Onions sets are inThe onions are already in.

It's slightly on the crazy side trying to work out the quantity of veg you need for the year in one shopping list.  It like a weekly shopping list but with larger quantities.

This crop is being shared between four people.  A hundred for one, two hundred for two people and four hundred for another leaving a hundred to never root or take.

Crops fail.  It seems the only way to combat this is to mix the varieties up and plant more than you need leaving some contingency.

They come out around June/July time.  Put simply it means they have to be stored from June all the way through the hot months of August and September through the winter and in to the spring.

Today, I checked last years crop and one has sprouted and there's about seventy left - they're getting used pretty quickly.  It's mid February, it's wid-winter and cold so they're going in to lots of Italians, Onion Gravy and other good stuff.

Having them rooted before planting out gives them a better chance of staying in the ground rather than getting pulled up by foxes, cats and birds.   There's a rough mix of half white to red and a couple of hundred really large Hercules Onions to bump up the crop.  They'll get planted out around early spring and in just 12 to 14  weeks of being in the ground they'll be fully grown.

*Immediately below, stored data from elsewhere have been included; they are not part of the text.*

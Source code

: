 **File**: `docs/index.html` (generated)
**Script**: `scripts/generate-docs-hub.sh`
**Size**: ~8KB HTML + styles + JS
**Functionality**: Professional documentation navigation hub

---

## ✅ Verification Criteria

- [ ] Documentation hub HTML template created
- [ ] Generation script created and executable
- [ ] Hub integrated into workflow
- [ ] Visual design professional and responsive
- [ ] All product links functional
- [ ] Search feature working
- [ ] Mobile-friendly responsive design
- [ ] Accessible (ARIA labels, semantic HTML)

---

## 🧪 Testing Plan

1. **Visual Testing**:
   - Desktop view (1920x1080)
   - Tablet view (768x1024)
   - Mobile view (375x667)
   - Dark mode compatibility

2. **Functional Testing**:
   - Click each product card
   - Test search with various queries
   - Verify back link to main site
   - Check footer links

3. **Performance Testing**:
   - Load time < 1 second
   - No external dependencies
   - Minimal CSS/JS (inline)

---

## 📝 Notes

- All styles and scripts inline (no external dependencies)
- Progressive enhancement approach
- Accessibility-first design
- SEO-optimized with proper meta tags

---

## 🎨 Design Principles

Getting to know your onions has been a great thing for me.  It's the one thing that used to cause me an extra trip to the supermarket and in doing so usually another £50 over the till.   There are no cash registers around a food garden.  Each onion I pick is a big saving in petrol and things I didn't really need in the first place leaving some time and money left over for the things I enjoy more.

Wednesday 4 February 2015

February is for dreaming about Icy Cold Bohemian Beer

I'm in to my second full year with the allotment and the blog is already helping me reflect on the mammoth life journey the kitchen garden really is.

Couch GrassUnlike my first year, there is no need for me to dig up the roots of what looked like the Amazon Rainforest.  The rigorous digging throughout last February and the choice planting of potato and other crop throughout the year has left the soil in a friable and fluffy condition.  The soil has been winter dug with a spade to kill all the soil gremlins in the freezing temperatures.

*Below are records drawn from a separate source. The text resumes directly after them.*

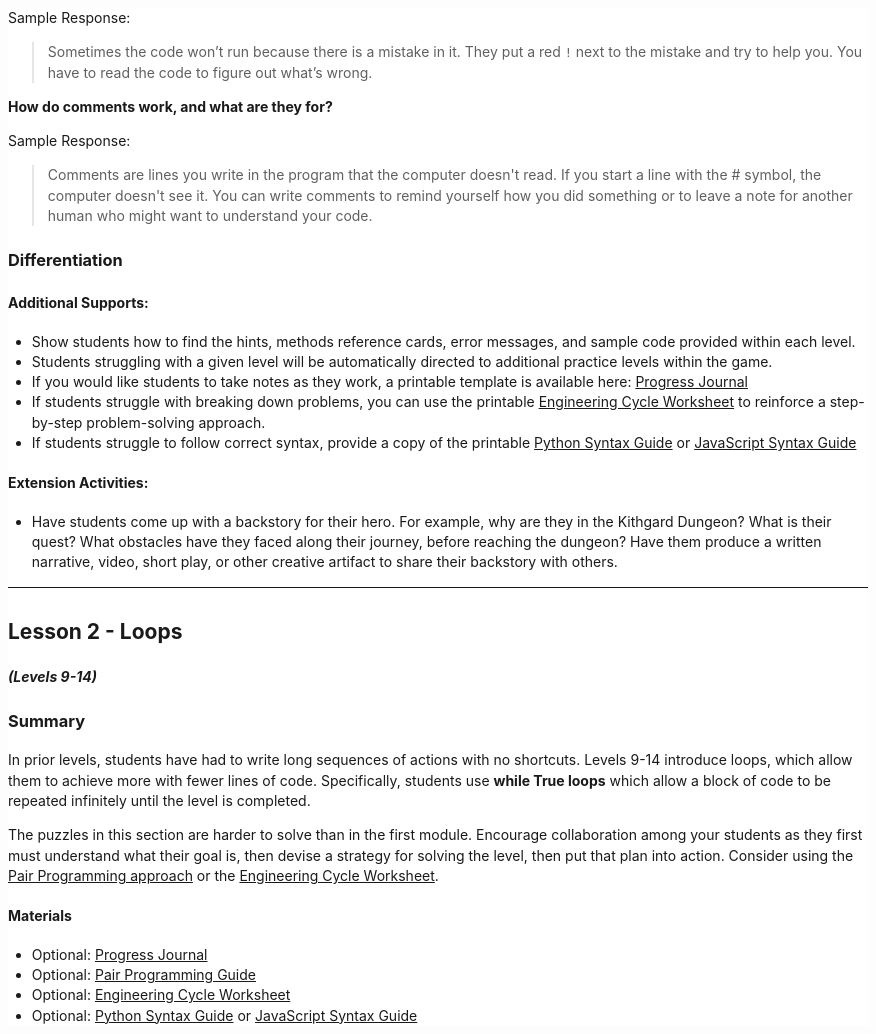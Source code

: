 Sample Response:
>Sometimes the code won’t run because there is a mistake in it. They put a red `!` next to the mistake and try to help you. You have to read the code to figure out what’s wrong.

**How do comments work, and what are they for?**

Sample Response:
>Comments are lines you write in the program that the computer doesn't read. If you start a line with the # symbol, the computer doesn't see it. You can write comments to remind yourself how you did something or to leave a note for another human who might want to understand your code.


### Differentiation

#### Additional Supports:
- Show students how to find the hints, methods reference cards, error messages, and sample code provided within each level.
- Students struggling with a given level will be automatically directed to additional practice levels within the game.
- If you would like students to take notes as they work, a printable template is available here: [Progress Journal](https://files.codecombat.com/docs/resources/ProgressJournal.pdf)
- If students struggle with breaking down problems, you can use the printable [Engineering Cycle Worksheet](https://files.codecombat.com/docs/resources/EngineeringCycleWorksheet.pdf) to reinforce a step-by-step problem-solving approach.
- If students struggle to follow correct syntax, provide a copy of the printable [Python Syntax Guide](https://files.codecombat.com/docs/resources/Course1PythonSyntaxGuide.pdf) or [JavaScript Syntax Guide](https://files.codecombat.com/docs/resources/Course1JavaScriptSyntaxGuide.pdf)

#### Extension Activities:

- Have students come up with a backstory for their hero. For example, why are they in the Kithgard Dungeon? What is their quest? What obstacles have they faced along their journey, before reaching the dungeon? Have them produce a written narrative, video, short play, or other creative artifact to share their backstory with others.

******
## Lesson 2 - Loops
#### _(Levels 9-14)_
### Summary

In prior levels, students have had to write long sequences of actions with no shortcuts. Levels 9-14 introduce loops, which allow them to achieve more with fewer lines of code. Specifically, students use **while True loops** which allow a block of code to be repeated infinitely until the level is completed.

The puzzles in this section are harder to solve than in the first module. Encourage collaboration among your students as they first must understand what their goal is, then devise a strategy for solving the level, then put that plan into action. Consider using the [Pair Programming approach](https://codecombat.com/teachers/resources/pair-programming) or the [Engineering Cycle Worksheet](https://files.codecombat.com/docs/resources/EngineeringCycleWorksheet.pdf).

#### Materials
- Optional: [Progress Journal](https://files.codecombat.com/docs/resources/ProgressJournal.pdf)
- Optional: [Pair Programming Guide](https://codecombat.com/teachers/resources/pair-programming)
- Optional: [Engineering Cycle Worksheet](https://files.codecombat.com/docs/resources/EngineeringCycleWorksheet.pdf)
- Optional: [Python Syntax Guide](https://files.codecombat.com/docs/resources/Course1PythonSyntaxGuide.pdf) or [JavaScript Syntax Guide](https://files.codecombat.com/docs/resources/Course1JavaScriptSyntaxGuide.pdf)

There's a new chap up at the garden that I had the pleasure of meeting at the weekend.  He has the right idea, he simply said "it'll be great in the summer to open a cold beer and put the feet up after all the hard work".   12 months ago I was saying exactly the same thing.   He's on the same page I was on last year.  The beer in your first summer tastes like the one they describe in Shawshank Redemption when they're on work release from the prison tarring the roof.

If you fancy drinking your Icy Cold Bohemain Beer, the best time to take the an allotment having done so is late summer going in to winter.  It gives you time to clear the ground for the first time and remove all the plants and weeds to make preparations for sowing seeds and planting.  It is a very manual laborious task.  It's a personal journey that I can see the new guy is going through.  Payback is of course sometime in the future so the first spade depth that you dig is literally paying it forward 12 months for a taste of something special.

So what's great about February?  Well, today there's food in the ground.!  Lots of it.   Kale, Leeks, Sprouts, Carrots and Cabbage.  Whether it's a Sunday dinner or Sausage & Mash it's all there when you include your potatos and onions that were harvested 6 months earlier.

If you are starting to dig, take it from me the payback does come - just focus on the Icy Cold Bohemian Beer and you'll be on the right road.